# bumper repair



## drjmoriarty (Aug 9, 2004)

hey, i have a problem that i really need help with. i have about a semi-large dent in my front bumper. i'm a poor college student and i really don't have the money to replace the bumper. i'm looking for alternate options. maybe something to pop out the ding, but some people tell me that on these new plastic bumpers you can't even pop them out. is it possible to contruct something over the hole? or maybe try to pop it out?


----------



## BlackoutSpecV (May 8, 2002)

If your handy with fiberglass you can patch it, but it will be noticable unless you do a great job and get a great paint job.
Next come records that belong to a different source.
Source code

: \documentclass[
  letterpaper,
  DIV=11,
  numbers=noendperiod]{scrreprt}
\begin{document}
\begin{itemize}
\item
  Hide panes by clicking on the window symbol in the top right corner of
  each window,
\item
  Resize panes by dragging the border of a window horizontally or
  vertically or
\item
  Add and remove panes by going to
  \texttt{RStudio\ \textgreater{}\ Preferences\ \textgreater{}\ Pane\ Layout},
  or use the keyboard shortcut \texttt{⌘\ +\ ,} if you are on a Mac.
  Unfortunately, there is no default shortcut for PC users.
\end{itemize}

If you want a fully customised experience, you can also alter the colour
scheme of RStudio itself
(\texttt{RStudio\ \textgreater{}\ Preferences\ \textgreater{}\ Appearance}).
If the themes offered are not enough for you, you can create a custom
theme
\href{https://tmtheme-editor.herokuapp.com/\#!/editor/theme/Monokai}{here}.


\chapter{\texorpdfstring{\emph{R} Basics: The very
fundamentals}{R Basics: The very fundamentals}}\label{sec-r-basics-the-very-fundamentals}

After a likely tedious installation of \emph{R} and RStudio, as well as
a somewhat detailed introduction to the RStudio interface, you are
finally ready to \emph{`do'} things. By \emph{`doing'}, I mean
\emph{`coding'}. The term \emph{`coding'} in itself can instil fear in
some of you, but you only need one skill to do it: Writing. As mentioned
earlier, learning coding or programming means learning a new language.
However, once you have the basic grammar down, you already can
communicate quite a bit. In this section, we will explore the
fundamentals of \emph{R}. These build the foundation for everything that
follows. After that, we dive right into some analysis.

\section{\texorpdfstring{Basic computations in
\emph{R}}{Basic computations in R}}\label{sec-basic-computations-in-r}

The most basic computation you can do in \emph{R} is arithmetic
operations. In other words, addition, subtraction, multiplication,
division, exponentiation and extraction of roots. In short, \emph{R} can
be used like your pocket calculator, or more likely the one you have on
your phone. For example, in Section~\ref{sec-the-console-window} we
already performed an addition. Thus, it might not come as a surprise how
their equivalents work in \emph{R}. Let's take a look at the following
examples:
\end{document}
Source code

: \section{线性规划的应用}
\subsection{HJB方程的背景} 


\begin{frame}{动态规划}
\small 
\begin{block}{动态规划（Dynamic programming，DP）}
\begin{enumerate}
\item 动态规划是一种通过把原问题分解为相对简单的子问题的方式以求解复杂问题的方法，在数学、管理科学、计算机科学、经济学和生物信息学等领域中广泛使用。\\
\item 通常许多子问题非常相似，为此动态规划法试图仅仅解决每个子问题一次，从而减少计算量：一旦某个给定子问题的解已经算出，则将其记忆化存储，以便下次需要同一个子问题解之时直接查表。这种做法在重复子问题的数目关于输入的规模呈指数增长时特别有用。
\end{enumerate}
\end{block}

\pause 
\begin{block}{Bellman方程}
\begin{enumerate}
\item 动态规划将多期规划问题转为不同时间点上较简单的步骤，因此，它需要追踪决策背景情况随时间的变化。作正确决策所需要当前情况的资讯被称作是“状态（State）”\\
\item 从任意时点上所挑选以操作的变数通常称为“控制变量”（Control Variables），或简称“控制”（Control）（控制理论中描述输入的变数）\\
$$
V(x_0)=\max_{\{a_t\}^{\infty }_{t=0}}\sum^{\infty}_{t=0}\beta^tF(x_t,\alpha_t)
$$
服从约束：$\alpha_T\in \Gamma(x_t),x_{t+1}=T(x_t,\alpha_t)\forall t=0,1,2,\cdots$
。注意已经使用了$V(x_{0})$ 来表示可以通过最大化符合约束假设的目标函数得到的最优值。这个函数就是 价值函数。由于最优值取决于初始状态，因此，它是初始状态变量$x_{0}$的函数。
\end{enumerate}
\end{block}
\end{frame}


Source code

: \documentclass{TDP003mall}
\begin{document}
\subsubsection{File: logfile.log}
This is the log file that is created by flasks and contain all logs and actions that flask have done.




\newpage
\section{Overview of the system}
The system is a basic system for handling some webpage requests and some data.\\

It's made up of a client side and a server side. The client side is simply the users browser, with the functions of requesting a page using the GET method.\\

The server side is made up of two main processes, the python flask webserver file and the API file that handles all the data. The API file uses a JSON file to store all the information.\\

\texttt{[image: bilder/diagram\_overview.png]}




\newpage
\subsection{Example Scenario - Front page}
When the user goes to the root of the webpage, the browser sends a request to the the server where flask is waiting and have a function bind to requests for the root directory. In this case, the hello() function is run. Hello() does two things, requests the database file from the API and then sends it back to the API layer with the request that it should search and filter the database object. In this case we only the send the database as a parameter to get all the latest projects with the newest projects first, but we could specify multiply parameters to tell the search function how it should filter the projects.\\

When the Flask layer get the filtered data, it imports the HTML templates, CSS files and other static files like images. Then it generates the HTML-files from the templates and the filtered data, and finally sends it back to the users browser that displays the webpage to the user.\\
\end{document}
I would suggest checking diffrent forums for people selling stock bumbers, you might get lucky and find one in your color.


----------



## chimmike (Oct 17, 2002)

BONDO! hahaha


----------



## Silvspec86 (Apr 4, 2003)

theres really no other way, bondo will only do so much. you can take it to a small body shop and see what they'll do for you, most of the time, they do a pretty good job with filler and repainting it. if you've never used this stuff before and you dont know about it in the first place, you probly dont wanna try it, because you most likely wont make it better. you can try to pop it out but it will leave creases, which is better than a dent and much more promising than bondo.


----------



## drjmoriarty (Aug 9, 2004)

*thanks*

i managed to drill a small hole in the bumper, then pop it out. you can hardly tell anything ever happened. i then used epoxy to fill the hole and color matched paint to put the finishing touches on it. thanks for all the help guys


----------